Turn any drive into a hot swappable USB drive with this SATA/IDE to USB adapter from BYTECC. The external power adapter ensures that you have enough power for 3.5" hard drives and 5.25" optical drives.
Because you don't need a case, this is a great setup for tech benches and repair shops. It makes data recovery and transfer faster since you don’t have to mount the drive into a system or external case first. Check and connect drives in a hurry with this versatile little tool!
This is regular price. Great tool, but not exactly a HOT deal.
shyboi
New Member
posted: Oct. 13, 2009 @ 12:26a
TheFinalProphecy said: This is regular price. Great tool, but not exactly a HOT deal.
I'll second that. This is a fantastic tool. One that I would highly recommend a tech to keep in their "tool-box." I actually purchased several of these for my tech team at work. So far we have been using them with out any issues for the better part of a year. There was a reported problem with a different manufacture on a similar device. Apparently it would Short out the SATA connection and cause that portion of the device to become nonoperational. Just my .02 Good product great to have in the tech tool-box.

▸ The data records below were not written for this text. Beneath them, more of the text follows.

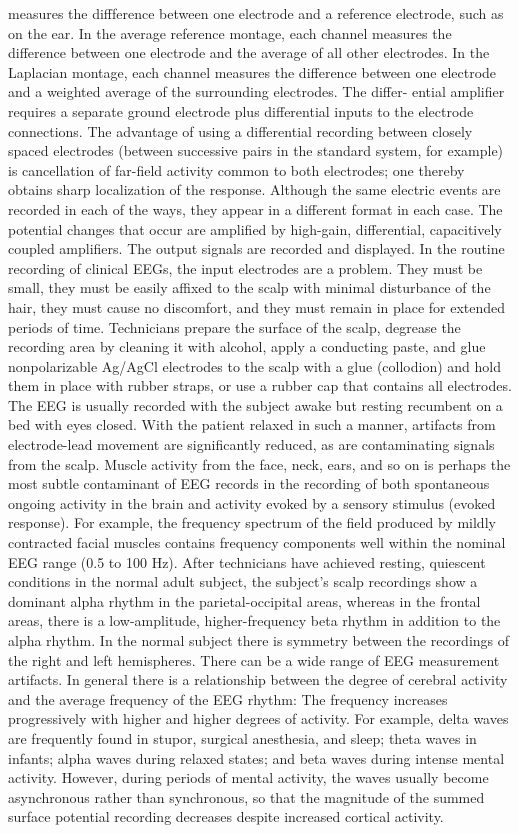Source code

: measures the diffference between one electrode and a reference electrode,
such as on the ear. In the average reference montage, each channel measures
the difference between one electrode and the average of all other electrodes.
In the Laplacian montage, each channel measures the difference between one
electrode and a weighted average of the surrounding electrodes. The differ-
ential amplifier requires a separate ground electrode plus differential inputs to
the electrode connections. The advantage of using a differential recording
between closely spaced electrodes (between successive pairs in the standard
system, for example) is cancellation of far-field activity common to both
electrodes; one thereby obtains sharp localization of the response. Although
the same electric events are recorded in each of the ways, they appear in a
different format in each case. The potential changes that occur are amplified by
high-gain, differential, capacitively coupled amplifiers. The output signals are
recorded and displayed.
In the routine recording of clinical EEGs, the input electrodes are a
problem. They must be small, they must be easily affixed to the scalp with
minimal disturbance of the hair, they must cause no discomfort, and they must
remain in place for extended periods of time. Technicians prepare the surface
of the scalp, degrease the recording area by cleaning it with alcohol, apply a
conducting paste, and glue nonpolarizable Ag/AgCl electrodes to the scalp
with a glue (collodion) and hold them in place with rubber straps, or use a
rubber cap that contains all electrodes.
The EEG is usually recorded with the subject awake but resting recumbent
on a bed with eyes closed. With the patient relaxed in such a manner, artifacts
from electrode-lead movement are significantly reduced, as are contaminating
signals from the scalp. Muscle activity from the face, neck, ears, and so on is
perhaps the most subtle contaminant of EEG records in the recording of both
spontaneous ongoing activity in the brain and activity evoked by a sensory
stimulus (evoked response). For example, the frequency spectrum of the field
produced by mildly contracted facial muscles contains frequency components
well within the nominal EEG range (0.5 to 100 Hz). After technicians have
achieved resting, quiescent conditions in the normal adult subject, the subject’s
scalp recordings show a dominant alpha rhythm in the parietal-occipital areas,
whereas in the frontal areas, there is a low-amplitude, higher-frequency beta
rhythm in addition to the alpha rhythm. In the normal subject there is
symmetry between the recordings of the right and left hemispheres. There
can be a wide range of EEG measurement artifacts.
In general there is a relationship between the degree of cerebral activity
and the average frequency of the EEG rhythm: The frequency increases
progressively with higher and higher degrees of activity. For example, delta
waves are frequently found in stupor, surgical anesthesia, and sleep; theta
waves in infants; alpha waves during relaxed states; and beta waves during
intense mental activity. However, during periods of mental activity, the waves
usually become asynchronous rather than synchronous, so that the magnitude
of the summed surface potential recording decreases despite increased cortical
activity.

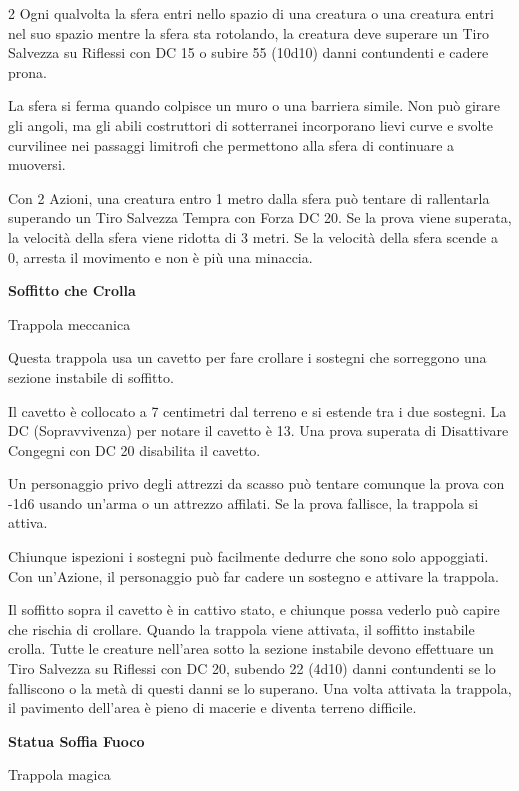 \begin{multicols}{2}
Ogni qualvolta la sfera entri nello spazio di una creatura o una creatura entri nel suo spazio mentre la sfera sta rotolando, la creatura deve superare un Tiro Salvezza su Riflessi con DC 15 o subire 55 (10d10) danni contundenti e cadere prona.

La sfera si ferma quando colpisce un muro o una barriera simile. Non può girare gli angoli, ma gli abili costruttori di sotterranei incorporano lievi curve e svolte curvilinee nei passaggi limitrofi che permettono alla sfera di continuare a muoversi.

Con 2 Azioni, una creatura entro 1 metro dalla sfera può tentare di rallentarla superando un Tiro Salvezza Tempra con Forza DC 20. Se la prova viene superata, la velocità della sfera viene ridotta di 3 metri. Se la velocità della sfera scende a 0, arresta il movimento e non è più una minaccia.

\medskip

\textbf{Soffitto che Crolla}

Trappola meccanica

Questa trappola usa un cavetto per fare crollare i sostegni che sorreggono una sezione instabile di soffitto.

Il cavetto è collocato a 7 centimetri dal terreno e si estende tra i due sostegni. La DC (Sopravvivenza) per notare il cavetto è 13. Una prova superata di Disattivare Congegni con DC 20 disabilita il cavetto.

Un personaggio privo degli attrezzi da scasso può tentare comunque la prova con -1d6 usando un'arma o un attrezzo affilati. Se la prova fallisce, la trappola si attiva.

Chiunque ispezioni i sostegni può facilmente dedurre che sono solo appoggiati. Con un'Azione, il personaggio può far cadere un sostegno e attivare la trappola.

Il soffitto sopra il cavetto è in cattivo stato, e chiunque possa vederlo può capire che rischia di crollare. Quando la trappola viene attivata, il soffitto instabile crolla. Tutte le creature nell'area sotto la sezione instabile devono effettuare un Tiro Salvezza su Riflessi con DC 20, subendo 22 (4d10) danni contundenti se lo falliscono o la metà di questi danni se lo superano. Una volta attivata la trappola, il pavimento dell'area è pieno di macerie e diventa terreno difficile.

\medskip

\textbf{Statua Soffia Fuoco}

Trappola magica


\end{multicols}
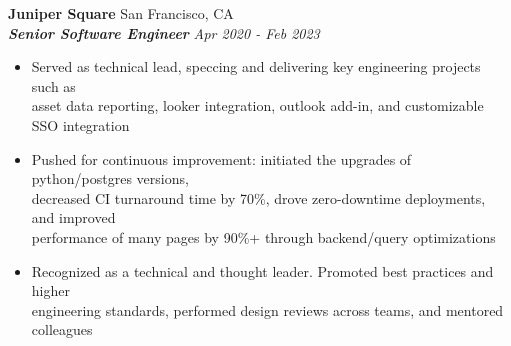 \documentclass[]{resume}
\newcommand\tab[1][.5cm]{\hspace*{#1}}
\begin{document}
\begin{resume}
\vspace{0.9mm}
\textbf{\large Juniper Square} {\large San Francisco, CA}\\
\tab \textbf{\textit{Senior Software Engineer}} \hfill \textit{Apr 2020 - Feb 2023}
\begin{itemize}
    \item
    Served as technical lead, speccing and delivering key engineering projects such as \\
    asset data reporting, looker integration, outlook add-in, and customizable SSO integration
    \item
    Pushed for continuous improvement: initiated the upgrades of python/postgres versions,\\
     decreased CI turnaround time by 70\%, drove zero-downtime deployments, and improved \\
     performance of many pages by 90\%+ through backend/query optimizations
    \item
    Recognized as a technical and thought leader. Promoted best practices and higher \\
    engineering standards, performed design reviews across teams, and mentored colleagues
\end{itemize}


\end{resume}
\end{document}
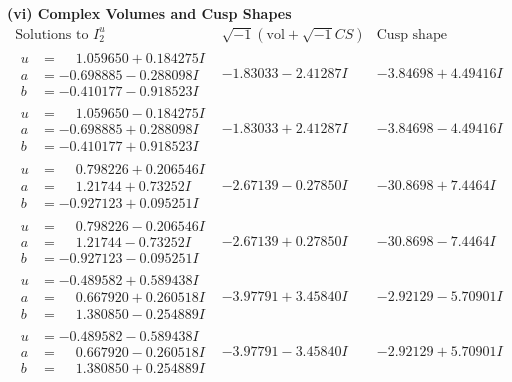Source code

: \documentclass[1p]{elsarticle_modified}
\theoremstyle{definition}
\newcommand{\I}{\sqrt{-1}}
\begin{document}
\newpage\flushleft \textbf{(vi) Complex Volumes and Cusp Shapes}
$$\begin{array}{c|c|c}  
\text{Solutions to }I^u_{2}& \I (\text{vol} + \sqrt{-1}CS) & \text{Cusp shape}\\
 \hline 
\begin{aligned}
u &= \phantom{-}1.059650 + 0.184275 I \\
a &= -0.698885 - 0.288098 I \\
b &= -0.410177 - 0.918523 I\end{aligned}
 & -1.83033 - 2.41287 I & -3.84698 + 4.49416 I \\ \hline\begin{aligned}
u &= \phantom{-}1.059650 - 0.184275 I \\
a &= -0.698885 + 0.288098 I \\
b &= -0.410177 + 0.918523 I\end{aligned}
 & -1.83033 + 2.41287 I & -3.84698 - 4.49416 I \\ \hline\begin{aligned}
u &= \phantom{-}0.798226 + 0.206546 I \\
a &= \phantom{-}1.21744 + 0.73252 I \\
b &= -0.927123 + 0.095251 I\end{aligned}
 & -2.67139 - 0.27850 I & -30.8698 + 7.4464 I \\ \hline\begin{aligned}
u &= \phantom{-}0.798226 - 0.206546 I \\
a &= \phantom{-}1.21744 - 0.73252 I \\
b &= -0.927123 - 0.095251 I\end{aligned}
 & -2.67139 + 0.27850 I & -30.8698 - 7.4464 I \\ \hline\begin{aligned}
u &= -0.489582 + 0.589438 I \\
a &= \phantom{-}0.667920 + 0.260518 I \\
b &= \phantom{-}1.380850 - 0.254889 I\end{aligned}
 & -3.97791 + 3.45840 I & -2.92129 - 5.70901 I \\ \hline\begin{aligned}
u &= -0.489582 - 0.589438 I \\
a &= \phantom{-}0.667920 - 0.260518 I \\
b &= \phantom{-}1.380850 + 0.254889 I\end{aligned}
 & -3.97791 - 3.45840 I & -2.92129 + 5.70901 I \\ \hline\begin{aligned}

\end{aligned}
\end{array}$$
\end{document}
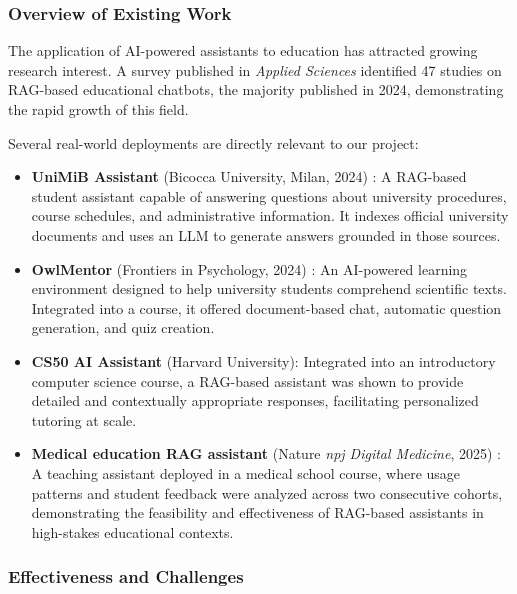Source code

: \documentclass[a4paper,11pt]{article}
\begin{document}
\subsubsection{Overview of Existing Work}
 
The application of AI-powered assistants to education has attracted growing
research interest. A survey published in \emph{Applied Sciences}
\cite{mdpi2025rag} identified 47 studies on RAG-based educational chatbots,
the majority published in 2024, demonstrating the rapid growth of this field.
 
Several real-world deployments are directly relevant to our project:
 
\begin{itemize}
  \item \textbf{UniMiB Assistant} (Bicocca University, Milan, 2024)
    \cite{unimib2024}: A RAG-based student assistant capable of answering
    questions about university procedures, course schedules, and
    administrative information. It indexes official university documents and
    uses an LLM to generate answers grounded in those sources.
 
  \item \textbf{OwlMentor} (Frontiers in Psychology, 2024)
    \cite{owlmentor2024}: An AI-powered learning environment designed to help
    university students comprehend scientific texts. Integrated into a course,
    it offered document-based chat, automatic question generation, and quiz
    creation.
 
  \item \textbf{CS50 AI Assistant} (Harvard University): Integrated into an
    introductory computer science course, a RAG-based assistant was shown to
    provide detailed and contextually appropriate responses, facilitating
    personalized tutoring at scale.
 
  \item \textbf{Medical education RAG assistant} (Nature \emph{npj Digital
    Medicine}, 2025) \cite{npj2025}: A teaching assistant deployed in a
    medical school course, where usage patterns and student feedback were
    analyzed across two consecutive cohorts, demonstrating the feasibility and
    effectiveness of RAG-based assistants in high-stakes educational contexts.
\end{itemize}
 
\subsubsection{Effectiveness and Challenges}
 
\end{document}
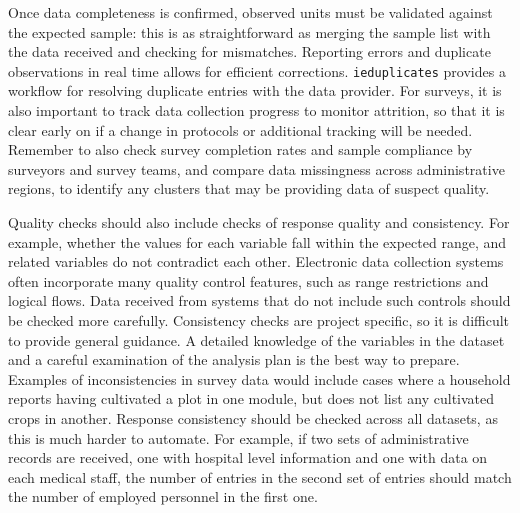 Once data completeness is confirmed,
observed units must be validated against the expected sample:
this is as straightforward as merging the sample list
with the data received and checking for mismatches.
Reporting errors and duplicate observations in real time allows for efficient corrections.
\texttt{ieduplicates}
provides a workflow for resolving duplicate entries with the data provider.
For surveys, it is also important to track data collection progress to  monitor attrition,
so that it is clear early on if a change in protocols or additional tracking will be needed.
Remember to also check survey completion rates
and sample compliance by surveyors and survey teams,
and compare data missingness across administrative regions,
to identify any clusters that may be providing data of suspect quality.

Quality checks should also include checks of response quality and consistency.
For example, whether the values for each variable fall within the expected range,
and related variables do not contradict each other.
Electronic data collection systems often incorporate many quality control features,
such as range restrictions and logical flows.
Data received from systems that do not include such controls should be checked more carefully.
Consistency checks are project specific, so it is difficult to provide general guidance.
A detailed knowledge of the variables in the dataset and a careful examination of the analysis plan
is the best way to prepare.
Examples of inconsistencies in survey data would include cases where 
a household reports having cultivated a plot in one module,
but does not list any cultivated crops in another.
Response consistency should be checked across all datasets, as this is much harder to automate.
For example, if two sets of administrative records are received,
one with hospital level information and one with data on each medical staff,
the number of entries in the second set of entries should match 
the number of employed personnel in the first one.

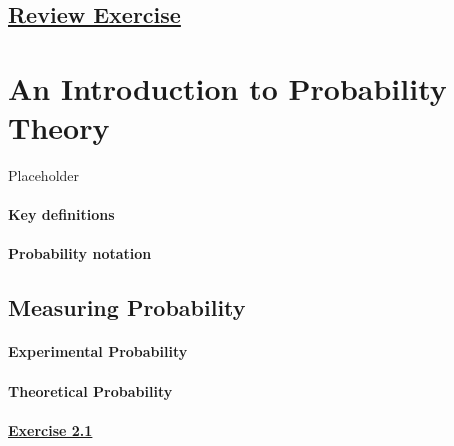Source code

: \documentclass[
  11pt,
]{book}
\begin{document}
\section*{\texorpdfstring{\hyperref[re1a]{Review Exercise}}{Review Exercise}}\label{review-exercise}

\chapter{An Introduction to Probability Theory}\label{an-introduction-to-probability-theory}

Placeholder

\subsubsection*{Key definitions}\label{key-definitions}

\subsubsection*{Probability notation}\label{probability-notation}

\section{Measuring Probability}\label{measuring-probability}

\subsubsection*{Experimental Probability}\label{experimental-probability}

\subsubsection*{Theoretical Probability}\label{theoretical-probability}

\subsubsection*{\texorpdfstring{\hyperref[ex21a]{Exercise 2.1}}{Exercise 2.1}}\label{exercise-2.1}
\end{document}
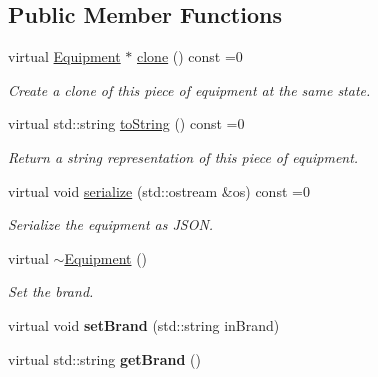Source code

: \subsection*{Public Member Functions}
\begin{DoxyCompactItemize}
\item 
\hypertarget{class_equipment_a5c6929939d117e84e182e21a62a7723a}{}virtual \hyperlink{class_equipment}{Equipment} $\ast$ \hyperlink{class_equipment_a5c6929939d117e84e182e21a62a7723a}{clone} () const  =0\label{class_equipment_a5c6929939d117e84e182e21a62a7723a}

\begin{DoxyCompactList}\small\item\em Create a clone of this piece of equipment at the same state. \end{DoxyCompactList}\item 
\hypertarget{class_equipment_a970f5be54182c0067cb2cbb72c0029b6}{}virtual std\+::string \hyperlink{class_equipment_a970f5be54182c0067cb2cbb72c0029b6}{to\+String} () const  =0\label{class_equipment_a970f5be54182c0067cb2cbb72c0029b6}

\begin{DoxyCompactList}\small\item\em Return a string representation of this piece of equipment. \end{DoxyCompactList}\item 
\hypertarget{class_equipment_adc36912d637c7c445db05cab803abeb3}{}virtual void \hyperlink{class_equipment_adc36912d637c7c445db05cab803abeb3}{serialize} (std\+::ostream \&os) const  =0\label{class_equipment_adc36912d637c7c445db05cab803abeb3}

\begin{DoxyCompactList}\small\item\em Serialize the equipment as J\+S\+O\+N. \end{DoxyCompactList}\item 
\hypertarget{class_equipment_a7547b5114f15bb1bdc4ddc1c14da3c8d}{}virtual \hyperlink{class_equipment_a7547b5114f15bb1bdc4ddc1c14da3c8d}{$\sim$\+Equipment} ()\label{class_equipment_a7547b5114f15bb1bdc4ddc1c14da3c8d}

\begin{DoxyCompactList}\small\item\em Set the brand. \end{DoxyCompactList}\item 
\hypertarget{class_equipment_a15b661908f1f70cb15e910d59c879b01}{}virtual void {\bfseries set\+Brand} (std\+::string in\+Brand)\label{class_equipment_a15b661908f1f70cb15e910d59c879b01}

\item 
\hypertarget{class_equipment_adf98a9485c7dd511ee55b34e328f2eb0}{}virtual std\+::string {\bfseries get\+Brand} ()\label{class_equipment_adf98a9485c7dd511ee55b34e328f2eb0}

\end{DoxyCompactItemize}
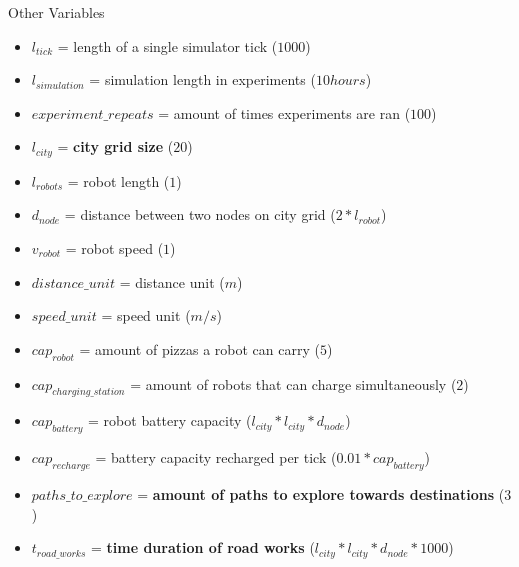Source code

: \begin{frame}[allowframebreaks]{Other Variables} %
    \begin{itemize}
        \item $l_{tick}$ = length of a single simulator tick {\tiny($1000$)}
        \item $l_{simulation}$ = simulation length in experiments {\tiny($10 hours$)}
        \item $experiment\_repeats$ = amount of times experiments are ran {\tiny($100$)}
        \item $l_{city}$ = \textbf{city grid size} {\tiny($20$)}
        \item $l_{robots}$ = robot length {\tiny($1$)}
        \item $d_{node}$ = distance between two nodes on city grid {\tiny($2 * l_{robot}$)}
        \item $v_{robot}$ = robot speed {\tiny($1$)}
        \item $distance\_unit$ = distance unit {\tiny($m$)}
        \item $speed\_unit$ = speed unit {\tiny($m/s$)}

        \framebreak

        \item $cap_{robot}$ = amount of pizzas a robot can carry {\tiny($5$)}
        \item $cap_{charging\_station}$ = amount of robots that can charge simultaneously {\tiny($2$)}
        \item $cap_{battery}$ = robot battery capacity {\tiny($l_{city} * l_{city} * d_{node}$)}
        \item $cap_{recharge}$ = battery capacity recharged per tick {\tiny($0.01 * cap_{battery}$)}
        \item $paths\_to\_explore$ = \textbf{amount of paths to explore towards destinations} {\tiny($3$)}
        \item $t_{road\_works}$ = \textbf{time duration of road works} {\tiny($l_{city} * l_{city} * d_{node} * 1000$)}

        \framebreak


\end{itemize}
\end{frame}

Folks I had the Bytec power supply burn out two drives. The first time I assumed drive failure.... the second drive had me drag out the voltmeter and found it was pouring over 18 volts into the two drives. One was a IDE and the other a SATA. Luck for me they were small drives....an 80 gig and a 120 gig. Into the dumpster the whole mess went. Oh and the dealer who sold the thing to me said about half of them had irregular voltage but he hadn't heard of one that high.
And I have read several references to two other almost identical units by other companies that do destroy SATA drives.
retiredlawman said: Folks I had the Bytec power supply burn out two drives. The first time I assumed drive failure.... the second drive had me drag out the voltmeter and found it was pouring over 18 volts into the two drives. One was a IDE and the other a SATA. Luck for me they were small drives....an 80 gig and a 120 gig. Into the dumpster the whole mess went. Oh and the dealer who sold the thing to me said about half of them had irregular voltage but he hadn't heard of one that high.
And I have read several references to two other almost identical units by other companies that do destroy SATA drives.
Pros: As one of the buyer wrote: If you want to risk frying your drive, buy this. But this comment is actually not precise it doesn't fry it smokes. At least in my case - although I when I saw a smoke. I unplug it immediately. The cute thing is it works one or twice smoked brand new and tested SATA HDD work again burned another brand new HDD ect. If you like an adapter that sometimes works and sometimes smokes - this is the perfect choice Cons: After testing the unit I bought, I can verify to other numerous buyers accounts of frying the HDDs. In my case these were brand new 160 Samsung SATA 3.5' drives (different models) previously tested.I burned only 2 HDD and I will stop here as I don't want to have my HDD RMA package heavy. Additionally the soldiering on circuit board is of very low quality. Prior to purchase I send to Bytecc inquiry about the product. I have never received any reply.
Bytecc doesn't pay their rebates. What can you expect from them in terms of future support, drivers, etc.? Fatwallet members are boycotting this manufacturer. Please don't even post itesm they make, whether they have a rebate or not.
Don't support a company that screws its customers.
VirtuaL said: retiredlawman said: Folks I had the Bytec power supply burn out two drives. The first time I assumed drive failure.... the second drive had me drag out the voltmeter and found it was pouring over 18 volts into the two drives. One was a IDE and the other a SATA. Luck for me they were small drives....an 80 gig and a 120 gig. Into the dumpster the whole mess went. Oh and the dealer who sold the thing to me said about half of them had irregular voltage but he hadn't heard of one that high.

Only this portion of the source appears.